Before we dive further into this topic, can we please give the man some credit for this tweet? It’s jam-packed with abstract lettering (check out the lowercase “i”) and wordplay reminiscent of a James Joyce novel (“wolfs” and “dunzo”). It deserves way more than 1,550 likes.

But, I digress.

Now that we know Foster can kill a wolf with his bare hands — he’s clearly thought the conflict out to its furthest extent — we must now search for Foster’s protégé. Because Myles Garrett and Derek Barnett are so often compared, this insinuates the sports world is attempting to determine which most likely to kill a wolf with his bare hands.

There are approximately two aspects of defensive line play that matter to NFL scouts: SEC sack count and the ability to kill a wolf with bare hands.

Barnett already has the SEC sack count on lock down. It’s the only statistical measure that can accurately determine success. But in the black hole that is a professional athlete’s life post-retirement, which of the two is most likely to benefit society and kill a wolf with his bare hands?

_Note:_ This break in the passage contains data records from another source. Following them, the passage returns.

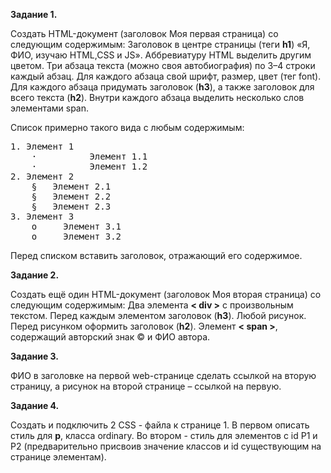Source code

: <strong>Задание 1.</strong>

Создать HTML-документ (заголовок Моя первая страница) со следующим содержимым:
Заголовок в центре страницы (теги <strong>h1</strong>) «Я, ФИО, изучаю HTML,CSS и JS». Аббревиатуру 
HTML выделить другим цветом. Три абзаца текста (можно своя автобиография) по 3–4 
строки каждый абзац. Для каждого абзаца свой шрифт, размер, цвет (тег font). 
Для каждого абзаца придумать заголовок (<strong>h3</strong>), а также заголовок 
для всего текста (<strong>h2</strong>). Внутри каждого абзаца выделить несколько слов 
элементами span.

Список примерно такого вида с любым содержимым:
<pre>1. Элемент 1
    ·          Элемент 1.1
    ·          Элемент 1.2
2. Элемент 2
    §   Элемент 2.1
    §   Элемент 2.2
    §   Элемент 2.3
3. Элемент 3
    o	  Элемент 3.1
    o	  Элемент 3.2</pre>
Перед списком вставить заголовок, отражающий его содержимое.

<strong>Задание 2.</strong>

Создать ещё один HTML-документ (заголовок Моя вторая страница) со следующим содержимым: 
Два элемента </pre><strong>< div ></strong></pre> с произвольным текстом. Перед каждым элементом заголовок (<strong>h3</strong>). 
Любой рисунок. Перед рисунком оформить заголовок (<strong>h2</strong>).
Элемент </pre><strong>< span ></strong></pre>, содержащий авторский знак © и ФИО автора.

<strong>Задание 3.</strong>

ФИО в заголовке на первой web-странице сделать ссылкой на вторую страницу, 
а рисунок на второй странице – ссылкой на первую.

<strong>Задание 4.</strong>

Создать и подключить 2 CSS - файла к странице 1. В первом описать стиль для <strong>p</strong>, 
класса ordinary. Во втором - стиль для элементов с id P1 и P2 
(предварительно присвоив значение классов и id существующим на странице элементам).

Let’s break this down into the three traits that will matter most in a battle royale between man and wolf (or, as Foster would call it, a wolve). These traits are speed, strength and instincts. Don’t give me that motor crap. A wolf doesn’t care about your motor. Its motor is stronger than any human’s motor because the wolf’s natural attacking instinct is to kill with a level of precision and viciousness that no mere mortal — other than Foster — can understand. So no, Barnett’s persistence against Nebraska’s left tackle doesn’t matter here.

We’ll start by breaking down speed. A wolf can reach speeds of 37 miles per hour, which works out to a 40-yard dash time of 2.21 seconds. In my opinion, that’s fast. Meanwhile, Garrett posted a 40-time of 4.64, faster than Barnett’s 4.88 time. To be fair to Barnett, he was battling an illness, so let’s apply some Vol logic and give him a 40-yard dash time of 4.16.

Guess what, though? A wolf doesn’t care about fairness. So Barnett, BACK TO 4.88 FOR YOU!

Clearly, Garrett is faster, which gives him an inherent advantage over Barnett. With proper training from Foster, who is unquestionably faster than a wolf, Garrett can bring that 40-yard dash time down by more than two seconds easily.

Next, there’s strength.

Garrett posted a staggering 33 bench press reps of 225 pounds. Barnett didn’t participate in the bench press because he was too sick. I’ll go out on a limb and say Barnett wouldn’t reach 33, which leads me to believe Garrett has stronger muscles. A wolf’s bite applies 398 pounds of pressure per square inch. Obviously, Garrett has more to bite through than Barnett does.

Advantage: Garrett.

Lastly, we have instincts.

This quality is hard to judge, but I’ll use my best friend, the SEC sack, to give you all an accurate determination.

The beauty of counting SEC sacks is that it not only determines NFL success, but it’s essentially an indication of everything else in life. Because Barnett achieved such a quantum number of SEC sacks (29 compared to Garrett’s 11), it’s safe to assume that his instincts are superior to Garrett’s.

Advantage: Barnett.

Alright, let’s tally it up. Garrett won speed, that gives him one. Alright, Garrett also won strength, so he now has two points. But Barnett won instincts, so that gives him one. Time for the final tally.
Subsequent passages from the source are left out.